Paul Kuharsky: It needs to be their style. They are averaging 5.0 yards a carry. I know that probably goes down with more carries, but they need to take pressure off the quarterback and off the defense. Time of possession has been a giant issue in two of their losses. And while the distribution of work to the running back committee was good in the opening day win at Kansas City, it has not been since.
Shonn Greene has done nothing wrong. But beyond tight end Delanie Walker, rookie running back Bishop Sankey has been the biggest spark skill player they have. Sure, his second-half work has come in games that were no longer in doubt. But why not see if he can do it while the Titans are still in it? I think they need to get to him earlier and more often.
Sankey had fumble issues in the preseason and Whisenhunt may not be over them. But he hasn't fumbled in a regular-season game, and if they aren't holding interceptions against Locker, they shouldn't hold preseason fumbles against Sankey at this point.
Ben Tate was the big signing for the Cleveland run game, but he's got an injury history and has been hurt again. How have the Browns managed in the run game with so little of him?
Pat McManamon: First of all, expect Tate to return to the starting lineup Sunday. Barring a setback, he should be over the knee injury that sidelined him for two games.
As for the team, they managed by addressing a position of need aggressively in the offseason. A year ago the Browns had nothing in the backfield after the trade of Trent Richardson, and it showed. The team did not have a back with a 100-yard game, and had four rushing touchdowns all season. Twice a receiver led the team in rushing, once a safety did it on a fake punt.
In the offseason, the Browns not only added Tate, they drafted Terrance West and signed Isaiah Crowell. All have contributed. The other significant move: going from a power running scheme to a zone-read system advocated by Kyle Shanahan. The zone-read fits the strength of the Browns' offensive line, which is its ability to move. Combined, all have served to minimize the loss of the team's starting running back for two games. The Browns are 10th in the league in rushing with 132.7 yards per game.

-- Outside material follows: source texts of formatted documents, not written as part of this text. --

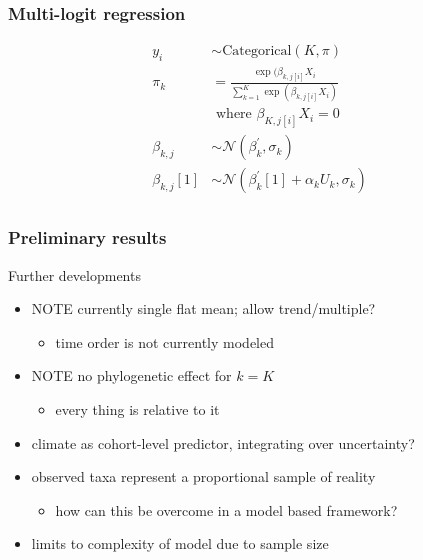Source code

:\documentclass{beamer}
\begin{document}
\begin{frame}
  \frametitle{Multi-logit regression}
  \begin{equation*}
    \begin{aligned}
      y_{i} &\sim \mathrm{Categorical}(K, \pi) \\  %
      \pi_{k} &= \frac{\exp(\beta_{k, j[i]} X_{i}}{\sum_{k = 1}^{K} \exp(\beta_{k, j[i]} X_{i})} \\ 
      &\text{ where } \beta_{K, j[i]} X_{i} = 0 \\
      \beta_{k, j} &\sim \mathcal{N}(\beta_{k}^{\prime}, \sigma_{k}) \\
      \beta_{k, j}[1] &\sim \mathcal{N}(\beta_{k}^{\prime}[1] + \alpha_{k} U_{k}, \sigma_{k}) \\
    \end{aligned}
  \end{equation*}
\end{frame}

\begin{frame}
  \frametitle{Preliminary results}
\end{frame}

\begin{frame}
  \begin{block}{Further developments}
    \begin{itemize}
      \item \uppercase{\alert{note}} currently single flat mean; allow trend/multiple?
        \begin{itemize}
          \item time order is not currently modeled
        \end{itemize}
      \item \uppercase{\alert{note}} no phylogenetic effect for \(k = K\)
        \begin{itemize}
          \item every thing is relative \alert{to} it
        \end{itemize}
      \item climate as cohort-level predictor, integrating over uncertainty?
      \item observed taxa represent a proportional sample of reality
        \begin{itemize}
          \item how can this be overcome in a \alert{model based} framework?
        \end{itemize}
      \item limits to complexity of model due to sample size
    \end{itemize}
  \end{block}
\end{frame}
\end{document}

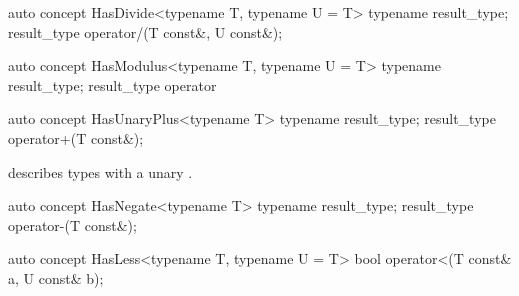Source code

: \documentclass[american,twoside]{book}
\begin{document}
\begin{itemdescr}
\pnum
{}
\end{itemdescr}

\begin{itemdecl}
auto concept HasDivide<typename T, typename U = T> {
  typename result_type;
  result_type operator/(T const&, U const&);
}
\end{itemdecl}

\begin{itemdescr}
\pnum
{}
\end{itemdescr}

\begin{itemdecl}
auto concept HasModulus<typename T, typename U = T> {
  typename result_type;
  result_type operator%
}
\end{itemdecl}

\begin{itemdescr}
\pnum
{}
\end{itemdescr}

\begin{itemdecl}
auto concept HasUnaryPlus<typename T> {
  typename result_type;
  result_type operator+(T const&);
}
\end{itemdecl}

\begin{itemdescr}
\pnum
\mbox{\reallynote} describes types with a unary \mbox{}.
\end{itemdescr}

\begin{itemdecl}
auto concept HasNegate<typename T> {
  typename result_type;
  result_type operator-(T const&);
}
\end{itemdecl}

\begin{itemdescr}
\pnum
{}
\end{itemdescr}

\begin{itemdecl}
auto concept HasLess<typename T, typename U = T> {
  bool operator<(T const& a, U const& b);
}
\end{itemdecl}

\begin{itemdescr}
\pnum
{}
\end{itemdescr}
\end{document}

The Browns have scored 21 points in the first three games for the first time since 1969. Pretty amazing stat there. The Titans have given up 41, 33 and 26 points the past three games. What happens when those two forces collide?
Paul Kuharsky: Great question. They've got to be in a one-score game or have a lead to give their defense a chance. The pass pressure is insufficient, first-year starting cornerback Blidi Wreh-Wilson has struggled (and could be out with a concussion) and the linebacking corps doesn't have playmakers or big hitters.
If the Browns can start well, the crowd will quickly turn and any home-field advantage will fizzle. And I think the Titans will slump if they face another significant deficit. There is no indication they are equipped or built to come back. The Titans haven't scored in the first quarter in four games, and they've only crossed midfield once.